ABOUT THIS EXERCISE
Could you return every record below word for word, leaving out the pictures?

*** PROVIDED RECORDS

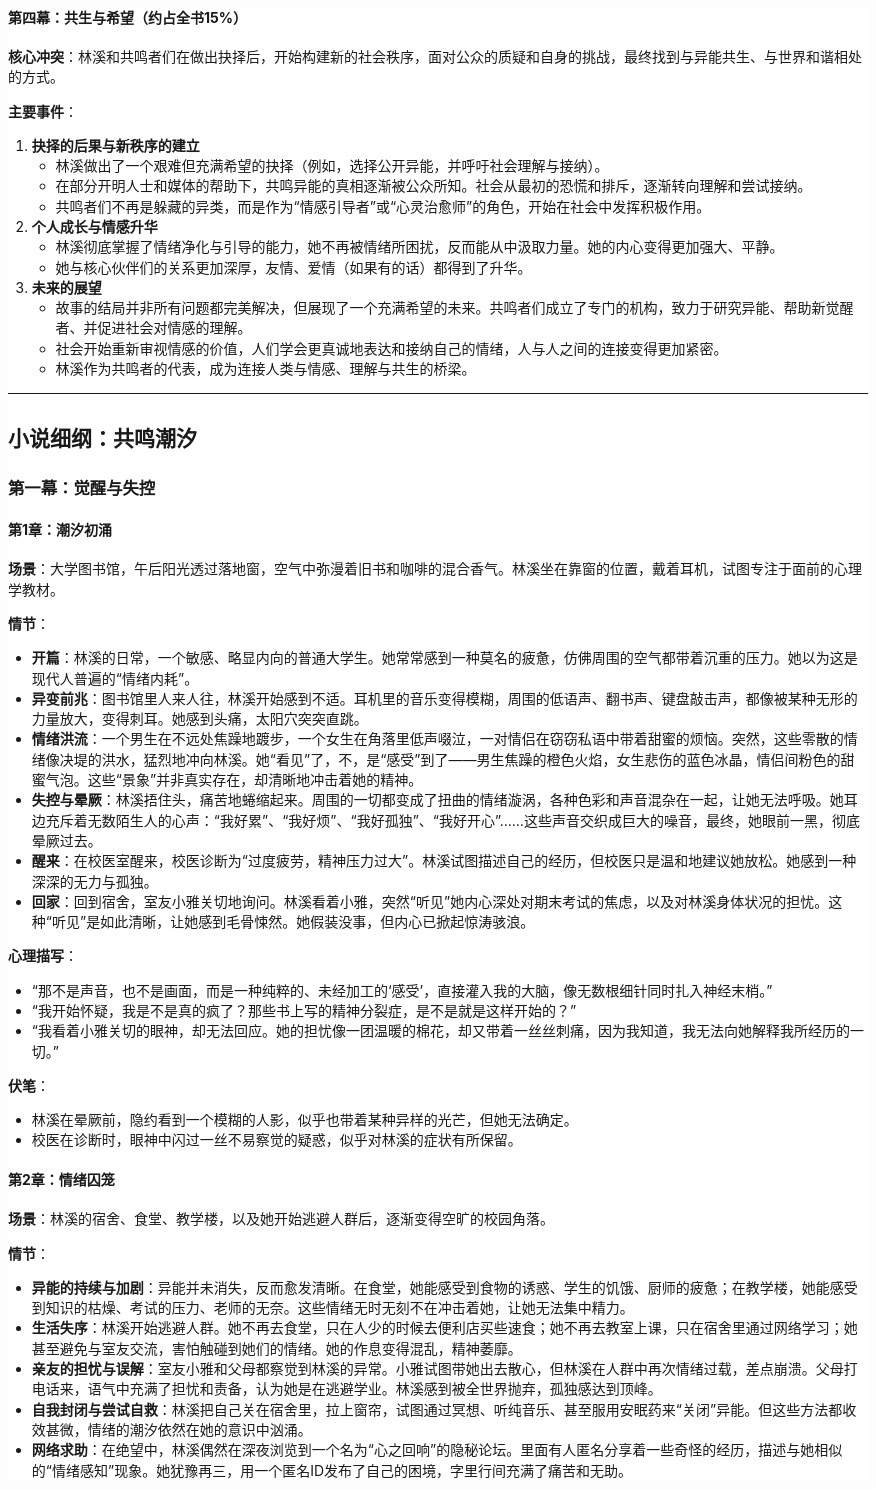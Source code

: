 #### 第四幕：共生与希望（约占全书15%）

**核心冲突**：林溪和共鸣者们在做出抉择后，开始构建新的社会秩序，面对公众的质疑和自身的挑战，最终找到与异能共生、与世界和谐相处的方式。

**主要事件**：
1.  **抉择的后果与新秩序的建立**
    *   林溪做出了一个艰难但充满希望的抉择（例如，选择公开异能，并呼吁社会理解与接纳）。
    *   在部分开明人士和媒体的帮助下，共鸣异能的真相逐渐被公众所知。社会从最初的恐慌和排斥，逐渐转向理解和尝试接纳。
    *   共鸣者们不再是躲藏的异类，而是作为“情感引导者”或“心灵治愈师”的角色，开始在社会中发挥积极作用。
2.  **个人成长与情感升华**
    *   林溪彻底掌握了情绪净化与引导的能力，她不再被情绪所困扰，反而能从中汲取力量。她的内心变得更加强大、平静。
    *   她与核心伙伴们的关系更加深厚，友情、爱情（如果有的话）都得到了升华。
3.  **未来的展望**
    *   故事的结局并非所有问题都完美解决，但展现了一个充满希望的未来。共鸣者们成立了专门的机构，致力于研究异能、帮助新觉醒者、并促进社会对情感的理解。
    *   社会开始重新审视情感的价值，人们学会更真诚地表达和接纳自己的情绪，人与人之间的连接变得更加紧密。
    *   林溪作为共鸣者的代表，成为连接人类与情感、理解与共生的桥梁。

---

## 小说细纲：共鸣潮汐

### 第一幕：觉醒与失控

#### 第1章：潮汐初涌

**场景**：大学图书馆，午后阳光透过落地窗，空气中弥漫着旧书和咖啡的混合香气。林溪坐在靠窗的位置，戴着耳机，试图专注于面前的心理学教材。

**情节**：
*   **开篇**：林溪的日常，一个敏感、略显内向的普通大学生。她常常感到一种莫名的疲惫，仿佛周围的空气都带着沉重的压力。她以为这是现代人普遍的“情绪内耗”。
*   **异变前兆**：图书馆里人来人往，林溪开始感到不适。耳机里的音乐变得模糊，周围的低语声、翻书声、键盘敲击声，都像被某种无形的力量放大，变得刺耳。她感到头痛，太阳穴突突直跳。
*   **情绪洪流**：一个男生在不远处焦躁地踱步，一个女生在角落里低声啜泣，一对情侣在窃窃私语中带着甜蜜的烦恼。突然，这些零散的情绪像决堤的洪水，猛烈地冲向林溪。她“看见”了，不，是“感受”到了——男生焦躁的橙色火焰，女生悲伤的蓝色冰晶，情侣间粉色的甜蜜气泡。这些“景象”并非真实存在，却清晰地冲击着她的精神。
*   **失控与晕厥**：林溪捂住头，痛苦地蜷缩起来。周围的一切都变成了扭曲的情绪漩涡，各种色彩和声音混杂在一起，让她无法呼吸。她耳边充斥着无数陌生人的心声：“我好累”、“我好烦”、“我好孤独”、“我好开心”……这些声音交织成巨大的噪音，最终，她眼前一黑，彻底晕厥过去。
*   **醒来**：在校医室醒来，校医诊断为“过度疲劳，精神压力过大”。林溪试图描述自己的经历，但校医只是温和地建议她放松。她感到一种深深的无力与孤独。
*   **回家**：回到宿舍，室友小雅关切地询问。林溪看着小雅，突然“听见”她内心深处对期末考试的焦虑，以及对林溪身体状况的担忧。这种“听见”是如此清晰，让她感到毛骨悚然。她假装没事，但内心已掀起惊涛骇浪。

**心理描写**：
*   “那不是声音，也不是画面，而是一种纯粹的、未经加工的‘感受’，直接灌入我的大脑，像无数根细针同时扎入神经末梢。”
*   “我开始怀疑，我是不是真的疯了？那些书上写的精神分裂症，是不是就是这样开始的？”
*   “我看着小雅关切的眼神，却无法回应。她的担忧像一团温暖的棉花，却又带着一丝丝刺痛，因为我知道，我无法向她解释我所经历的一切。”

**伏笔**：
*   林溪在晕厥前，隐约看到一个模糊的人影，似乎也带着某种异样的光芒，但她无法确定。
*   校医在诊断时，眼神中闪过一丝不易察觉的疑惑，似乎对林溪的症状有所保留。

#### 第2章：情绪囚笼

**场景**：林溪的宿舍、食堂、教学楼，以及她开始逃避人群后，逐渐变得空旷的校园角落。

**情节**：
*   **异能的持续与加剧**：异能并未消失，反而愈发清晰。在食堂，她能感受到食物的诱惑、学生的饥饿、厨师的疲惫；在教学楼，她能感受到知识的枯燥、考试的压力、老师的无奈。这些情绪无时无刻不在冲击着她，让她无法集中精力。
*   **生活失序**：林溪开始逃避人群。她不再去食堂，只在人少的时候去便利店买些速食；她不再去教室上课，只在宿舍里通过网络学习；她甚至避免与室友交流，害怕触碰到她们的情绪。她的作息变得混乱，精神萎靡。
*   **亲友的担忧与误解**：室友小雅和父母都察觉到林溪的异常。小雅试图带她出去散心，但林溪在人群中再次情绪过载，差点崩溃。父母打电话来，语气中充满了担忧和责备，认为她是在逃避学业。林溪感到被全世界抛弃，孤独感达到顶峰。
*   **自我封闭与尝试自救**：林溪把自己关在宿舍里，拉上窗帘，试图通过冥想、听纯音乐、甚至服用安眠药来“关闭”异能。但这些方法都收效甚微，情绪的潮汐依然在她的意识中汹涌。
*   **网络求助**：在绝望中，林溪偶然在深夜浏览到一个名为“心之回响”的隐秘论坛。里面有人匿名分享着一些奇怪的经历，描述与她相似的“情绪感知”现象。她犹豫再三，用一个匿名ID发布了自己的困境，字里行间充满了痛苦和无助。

******

RESULT OF THIS EXERCISE
Source code

: #### 第四幕：共生与希望（约占全书15%）

**核心冲突**：林溪和共鸣者们在做出抉择后，开始构建新的社会秩序，面对公众的质疑和自身的挑战，最终找到与异能共生、与世界和谐相处的方式。

**主要事件**：
1.  **抉择的后果与新秩序的建立**
    *   林溪做出了一个艰难但充满希望的抉择（例如，选择公开异能，并呼吁社会理解与接纳）。
    *   在部分开明人士和媒体的帮助下，共鸣异能的真相逐渐被公众所知。社会从最初的恐慌和排斥，逐渐转向理解和尝试接纳。
    *   共鸣者们不再是躲藏的异类，而是作为“情感引导者”或“心灵治愈师”的角色，开始在社会中发挥积极作用。
2.  **个人成长与情感升华**
    *   林溪彻底掌握了情绪净化与引导的能力，她不再被情绪所困扰，反而能从中汲取力量。她的内心变得更加强大、平静。
    *   她与核心伙伴们的关系更加深厚，友情、爱情（如果有的话）都得到了升华。
3.  **未来的展望**
    *   故事的结局并非所有问题都完美解决，但展现了一个充满希望的未来。共鸣者们成立了专门的机构，致力于研究异能、帮助新觉醒者、并促进社会对情感的理解。
    *   社会开始重新审视情感的价值，人们学会更真诚地表达和接纳自己的情绪，人与人之间的连接变得更加紧密。
    *   林溪作为共鸣者的代表，成为连接人类与情感、理解与共生的桥梁。

---

## 小说细纲：共鸣潮汐

### 第一幕：觉醒与失控

#### 第1章：潮汐初涌

**场景**：大学图书馆，午后阳光透过落地窗，空气中弥漫着旧书和咖啡的混合香气。林溪坐在靠窗的位置，戴着耳机，试图专注于面前的心理学教材。

**情节**：
*   **开篇**：林溪的日常，一个敏感、略显内向的普通大学生。她常常感到一种莫名的疲惫，仿佛周围的空气都带着沉重的压力。她以为这是现代人普遍的“情绪内耗”。
*   **异变前兆**：图书馆里人来人往，林溪开始感到不适。耳机里的音乐变得模糊，周围的低语声、翻书声、键盘敲击声，都像被某种无形的力量放大，变得刺耳。她感到头痛，太阳穴突突直跳。
*   **情绪洪流**：一个男生在不远处焦躁地踱步，一个女生在角落里低声啜泣，一对情侣在窃窃私语中带着甜蜜的烦恼。突然，这些零散的情绪像决堤的洪水，猛烈地冲向林溪。她“看见”了，不，是“感受”到了——男生焦躁的橙色火焰，女生悲伤的蓝色冰晶，情侣间粉色的甜蜜气泡。这些“景象”并非真实存在，却清晰地冲击着她的精神。
*   **失控与晕厥**：林溪捂住头，痛苦地蜷缩起来。周围的一切都变成了扭曲的情绪漩涡，各种色彩和声音混杂在一起，让她无法呼吸。她耳边充斥着无数陌生人的心声：“我好累”、“我好烦”、“我好孤独”、“我好开心”……这些声音交织成巨大的噪音，最终，她眼前一黑，彻底晕厥过去。
*   **醒来**：在校医室醒来，校医诊断为“过度疲劳，精神压力过大”。林溪试图描述自己的经历，但校医只是温和地建议她放松。她感到一种深深的无力与孤独。
*   **回家**：回到宿舍，室友小雅关切地询问。林溪看着小雅，突然“听见”她内心深处对期末考试的焦虑，以及对林溪身体状况的担忧。这种“听见”是如此清晰，让她感到毛骨悚然。她假装没事，但内心已掀起惊涛骇浪。

**心理描写**：
*   “那不是声音，也不是画面，而是一种纯粹的、未经加工的‘感受’，直接灌入我的大脑，像无数根细针同时扎入神经末梢。”
*   “我开始怀疑，我是不是真的疯了？那些书上写的精神分裂症，是不是就是这样开始的？”
*   “我看着小雅关切的眼神，却无法回应。她的担忧像一团温暖的棉花，却又带着一丝丝刺痛，因为我知道，我无法向她解释我所经历的一切。”

**伏笔**：
*   林溪在晕厥前，隐约看到一个模糊的人影，似乎也带着某种异样的光芒，但她无法确定。
*   校医在诊断时，眼神中闪过一丝不易察觉的疑惑，似乎对林溪的症状有所保留。

#### 第2章：情绪囚笼

**场景**：林溪的宿舍、食堂、教学楼，以及她开始逃避人群后，逐渐变得空旷的校园角落。

**情节**：
*   **异能的持续与加剧**：异能并未消失，反而愈发清晰。在食堂，她能感受到食物的诱惑、学生的饥饿、厨师的疲惫；在教学楼，她能感受到知识的枯燥、考试的压力、老师的无奈。这些情绪无时无刻不在冲击着她，让她无法集中精力。
*   **生活失序**：林溪开始逃避人群。她不再去食堂，只在人少的时候去便利店买些速食；她不再去教室上课，只在宿舍里通过网络学习；她甚至避免与室友交流，害怕触碰到她们的情绪。她的作息变得混乱，精神萎靡。
*   **亲友的担忧与误解**：室友小雅和父母都察觉到林溪的异常。小雅试图带她出去散心，但林溪在人群中再次情绪过载，差点崩溃。父母打电话来，语气中充满了担忧和责备，认为她是在逃避学业。林溪感到被全世界抛弃，孤独感达到顶峰。
*   **自我封闭与尝试自救**：林溪把自己关在宿舍里，拉上窗帘，试图通过冥想、听纯音乐、甚至服用安眠药来“关闭”异能。但这些方法都收效甚微，情绪的潮汐依然在她的意识中汹涌。
*   **网络求助**：在绝望中，林溪偶然在深夜浏览到一个名为“心之回响”的隐秘论坛。里面有人匿名分享着一些奇怪的经历，描述与她相似的“情绪感知”现象。她犹豫再三，用一个匿名ID发布了自己的困境，字里行间充满了痛苦和无助。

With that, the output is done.